So, the answer is simply that, to be a "Shihan" in the Bujinkan, you just need to have a rank of 10th Dan or higher, although that isn't followed even by everyone in the Bujinkan itself. And to be awarded Judan, all you need is to be nominated by one Shihan, and have that seconded by two others. And yes, that is something that a number of people have asked for, rather than waiting to be put forth, which can lead to some very fast promotions. One of the fastest that I know of is one Craig Brogna (http://craigbrogna.com/), who started training at age 23, sat for his Godan (5th Dan, which allows you to be an official teacher, or Shidoshi, and is the only physical test in the Bujinkan, a sensory test involving a sword strike from behind that you need to avoid) two years later at age 25, and three years after that was nominated and awarded his Judan. That's zero to 10th Dan in 5 years. And one of the main reasons seems to be his teacher, one Chris Carbonaro, who also got Judan in less than 10 years.
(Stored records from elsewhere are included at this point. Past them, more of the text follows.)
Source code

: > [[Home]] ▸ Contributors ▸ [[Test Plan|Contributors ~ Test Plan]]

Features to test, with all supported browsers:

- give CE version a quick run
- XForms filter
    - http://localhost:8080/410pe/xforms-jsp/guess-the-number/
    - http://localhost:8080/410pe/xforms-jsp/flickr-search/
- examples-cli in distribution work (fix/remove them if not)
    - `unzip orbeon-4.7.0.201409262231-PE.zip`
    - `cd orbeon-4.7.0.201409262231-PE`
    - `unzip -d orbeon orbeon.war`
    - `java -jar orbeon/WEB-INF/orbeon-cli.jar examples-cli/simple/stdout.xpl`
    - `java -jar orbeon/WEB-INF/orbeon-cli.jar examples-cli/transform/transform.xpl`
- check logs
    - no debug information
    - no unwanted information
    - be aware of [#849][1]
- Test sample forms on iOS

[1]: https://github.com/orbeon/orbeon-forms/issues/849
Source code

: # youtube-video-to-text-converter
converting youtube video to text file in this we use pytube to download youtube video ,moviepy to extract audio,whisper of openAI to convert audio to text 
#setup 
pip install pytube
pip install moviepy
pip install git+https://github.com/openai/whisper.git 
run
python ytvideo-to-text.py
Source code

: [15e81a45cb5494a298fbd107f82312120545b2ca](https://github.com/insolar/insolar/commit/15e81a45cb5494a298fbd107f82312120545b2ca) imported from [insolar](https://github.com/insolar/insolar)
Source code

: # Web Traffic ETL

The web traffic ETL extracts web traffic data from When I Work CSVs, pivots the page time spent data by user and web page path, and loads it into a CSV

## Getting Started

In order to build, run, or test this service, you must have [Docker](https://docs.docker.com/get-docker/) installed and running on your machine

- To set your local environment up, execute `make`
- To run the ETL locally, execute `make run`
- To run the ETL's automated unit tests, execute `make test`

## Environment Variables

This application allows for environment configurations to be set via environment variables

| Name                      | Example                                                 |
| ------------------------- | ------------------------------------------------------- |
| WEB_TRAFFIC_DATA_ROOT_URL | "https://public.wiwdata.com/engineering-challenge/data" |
That test for Godan, by the way, is this:





And same again, but with some less-successful candidates....


----------



## skuggvarg (Jan 2, 2012)

Here is my personal opinion on who is and who isnt a Shihan.

A Shihan is beyond grades and naturally never reveals his grade or chase grades. He never calls himself a Shihan and would never fall to such low levels as to use his status to earn money. The phrase "my name is my grade" comes to mind. He has vast knowledge and experience in the ryu-ha he is part of, having recieved teachings directly from the head of the ryu-ha (of course he speaks and reads japanese). That, and yeah one more thing, this is martial arts so he should naturally be able to put you down with little effort. Else there is a high risc he is a "false" Shihan 

Regards / Skuggvarg


----------



## Chris Parker (Jan 3, 2012)

skuggvarg said:


> Here is my personal opinion on who is and who isnt a Shihan.



That's really the thing, though, Richard, it's your personal opinion. Now, that's perfectly valid, and shows your values, and where your respect goes, but that only applies to yourself and your personal usage of the term, rather than the actual usage of the term itself. Additionally, it's a little flawed, to be frank.



skuggvarg said:


> A Shihan is beyond grades and naturally never reveals his grade or chase grades.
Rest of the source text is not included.